Required work:
Take from the listing each line that has the string "relativo".

:: Extracted data

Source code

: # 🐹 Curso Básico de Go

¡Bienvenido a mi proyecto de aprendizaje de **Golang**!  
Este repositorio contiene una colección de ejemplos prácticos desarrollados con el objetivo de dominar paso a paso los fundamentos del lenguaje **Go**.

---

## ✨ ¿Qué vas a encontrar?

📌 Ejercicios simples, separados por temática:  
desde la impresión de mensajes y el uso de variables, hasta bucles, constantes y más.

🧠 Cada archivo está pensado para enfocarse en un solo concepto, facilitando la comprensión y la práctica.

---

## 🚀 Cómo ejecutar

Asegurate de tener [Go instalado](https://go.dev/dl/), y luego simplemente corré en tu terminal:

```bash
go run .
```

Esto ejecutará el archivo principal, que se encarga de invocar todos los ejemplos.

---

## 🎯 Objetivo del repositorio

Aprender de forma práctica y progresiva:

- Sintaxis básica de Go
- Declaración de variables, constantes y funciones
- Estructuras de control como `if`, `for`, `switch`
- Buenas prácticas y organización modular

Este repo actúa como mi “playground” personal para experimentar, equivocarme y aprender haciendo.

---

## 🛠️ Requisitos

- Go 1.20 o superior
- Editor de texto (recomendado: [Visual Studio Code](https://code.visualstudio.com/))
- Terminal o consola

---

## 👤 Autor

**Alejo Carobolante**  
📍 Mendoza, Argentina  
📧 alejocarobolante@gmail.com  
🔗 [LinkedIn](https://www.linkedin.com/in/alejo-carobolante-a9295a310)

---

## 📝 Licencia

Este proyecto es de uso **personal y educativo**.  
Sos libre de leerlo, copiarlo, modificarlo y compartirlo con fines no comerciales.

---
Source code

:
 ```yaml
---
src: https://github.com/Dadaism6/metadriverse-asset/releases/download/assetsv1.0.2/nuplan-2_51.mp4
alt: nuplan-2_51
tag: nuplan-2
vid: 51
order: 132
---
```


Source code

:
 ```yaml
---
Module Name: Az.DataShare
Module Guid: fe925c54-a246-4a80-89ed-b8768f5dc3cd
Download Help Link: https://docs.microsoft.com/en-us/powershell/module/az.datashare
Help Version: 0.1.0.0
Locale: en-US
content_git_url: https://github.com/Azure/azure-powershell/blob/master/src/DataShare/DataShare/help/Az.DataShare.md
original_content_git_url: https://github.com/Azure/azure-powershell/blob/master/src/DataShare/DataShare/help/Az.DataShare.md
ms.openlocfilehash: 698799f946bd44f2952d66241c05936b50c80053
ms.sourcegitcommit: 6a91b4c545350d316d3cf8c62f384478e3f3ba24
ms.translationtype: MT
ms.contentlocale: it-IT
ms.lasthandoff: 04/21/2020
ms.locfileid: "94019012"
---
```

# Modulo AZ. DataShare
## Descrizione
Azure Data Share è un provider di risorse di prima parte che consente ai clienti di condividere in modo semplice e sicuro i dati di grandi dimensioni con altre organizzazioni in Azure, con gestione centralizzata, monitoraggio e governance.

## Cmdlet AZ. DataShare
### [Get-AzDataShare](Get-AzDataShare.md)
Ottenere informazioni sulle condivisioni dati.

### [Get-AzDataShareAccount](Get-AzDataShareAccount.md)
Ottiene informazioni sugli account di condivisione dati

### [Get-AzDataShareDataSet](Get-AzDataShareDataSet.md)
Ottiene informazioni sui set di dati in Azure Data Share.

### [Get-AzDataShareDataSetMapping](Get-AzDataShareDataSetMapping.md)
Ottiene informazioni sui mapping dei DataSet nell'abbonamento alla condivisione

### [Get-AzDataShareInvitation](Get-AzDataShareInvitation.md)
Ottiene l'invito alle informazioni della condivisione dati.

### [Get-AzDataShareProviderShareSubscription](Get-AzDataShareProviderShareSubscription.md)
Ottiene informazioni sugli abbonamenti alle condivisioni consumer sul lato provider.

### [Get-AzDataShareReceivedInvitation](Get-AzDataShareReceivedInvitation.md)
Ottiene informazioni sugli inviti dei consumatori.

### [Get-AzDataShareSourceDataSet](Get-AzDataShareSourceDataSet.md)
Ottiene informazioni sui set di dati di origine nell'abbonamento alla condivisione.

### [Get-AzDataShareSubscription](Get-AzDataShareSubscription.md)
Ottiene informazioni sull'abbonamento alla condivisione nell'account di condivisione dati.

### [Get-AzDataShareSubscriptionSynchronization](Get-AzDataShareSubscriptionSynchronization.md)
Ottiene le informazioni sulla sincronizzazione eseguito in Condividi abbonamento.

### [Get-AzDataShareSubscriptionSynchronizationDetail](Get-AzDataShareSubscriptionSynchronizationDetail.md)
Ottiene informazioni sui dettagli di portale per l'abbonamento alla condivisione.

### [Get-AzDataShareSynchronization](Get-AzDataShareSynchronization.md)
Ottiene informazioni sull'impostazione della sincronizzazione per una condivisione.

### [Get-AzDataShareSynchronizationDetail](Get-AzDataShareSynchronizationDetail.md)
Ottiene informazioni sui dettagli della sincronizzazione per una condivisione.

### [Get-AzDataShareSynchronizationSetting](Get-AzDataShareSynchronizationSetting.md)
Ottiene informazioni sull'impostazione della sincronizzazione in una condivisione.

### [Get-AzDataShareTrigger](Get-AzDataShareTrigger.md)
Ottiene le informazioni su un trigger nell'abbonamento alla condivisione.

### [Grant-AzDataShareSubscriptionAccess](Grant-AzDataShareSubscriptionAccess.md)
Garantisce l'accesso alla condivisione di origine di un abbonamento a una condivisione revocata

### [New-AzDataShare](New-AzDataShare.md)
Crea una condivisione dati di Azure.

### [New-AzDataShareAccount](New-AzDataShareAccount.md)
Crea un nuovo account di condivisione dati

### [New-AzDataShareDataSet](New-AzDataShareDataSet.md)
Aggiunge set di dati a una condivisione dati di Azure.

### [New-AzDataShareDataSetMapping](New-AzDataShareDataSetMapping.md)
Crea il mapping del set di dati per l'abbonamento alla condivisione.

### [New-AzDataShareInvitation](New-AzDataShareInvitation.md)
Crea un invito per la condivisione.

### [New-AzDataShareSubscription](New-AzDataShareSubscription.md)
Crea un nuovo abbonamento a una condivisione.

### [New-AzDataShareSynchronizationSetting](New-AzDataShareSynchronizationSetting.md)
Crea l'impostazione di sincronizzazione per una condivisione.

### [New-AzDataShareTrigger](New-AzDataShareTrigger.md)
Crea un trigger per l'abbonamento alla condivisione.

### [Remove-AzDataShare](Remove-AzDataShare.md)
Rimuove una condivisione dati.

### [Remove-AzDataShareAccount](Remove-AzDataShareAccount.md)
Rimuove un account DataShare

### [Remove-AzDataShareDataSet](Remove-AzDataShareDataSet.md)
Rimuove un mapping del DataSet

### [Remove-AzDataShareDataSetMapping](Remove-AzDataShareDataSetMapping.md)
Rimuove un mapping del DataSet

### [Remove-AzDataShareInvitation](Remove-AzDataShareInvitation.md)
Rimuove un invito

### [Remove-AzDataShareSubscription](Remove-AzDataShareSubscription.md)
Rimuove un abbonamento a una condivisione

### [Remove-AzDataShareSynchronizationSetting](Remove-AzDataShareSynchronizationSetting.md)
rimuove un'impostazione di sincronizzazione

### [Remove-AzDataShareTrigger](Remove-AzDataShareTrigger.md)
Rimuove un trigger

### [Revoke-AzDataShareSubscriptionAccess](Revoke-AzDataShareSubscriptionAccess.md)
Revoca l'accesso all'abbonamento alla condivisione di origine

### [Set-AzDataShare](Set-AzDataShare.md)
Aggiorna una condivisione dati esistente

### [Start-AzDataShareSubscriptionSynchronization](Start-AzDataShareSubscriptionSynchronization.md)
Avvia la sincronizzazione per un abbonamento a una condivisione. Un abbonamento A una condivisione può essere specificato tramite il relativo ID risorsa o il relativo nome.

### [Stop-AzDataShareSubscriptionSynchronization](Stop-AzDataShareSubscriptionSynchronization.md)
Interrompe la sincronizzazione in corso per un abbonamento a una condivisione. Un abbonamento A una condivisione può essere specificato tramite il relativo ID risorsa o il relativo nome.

::::

Answer section:
Avvia la sincronizzazione per un abbonamento a una condivisione. Un abbonamento A una condivisione può essere specificato tramite il relativo ID risorsa o il relativo nome.
Interrompe la sincronizzazione in corso per un abbonamento a una condivisione. Un abbonamento A una condivisione può essere specificato tramite il relativo ID risorsa o il relativo nome.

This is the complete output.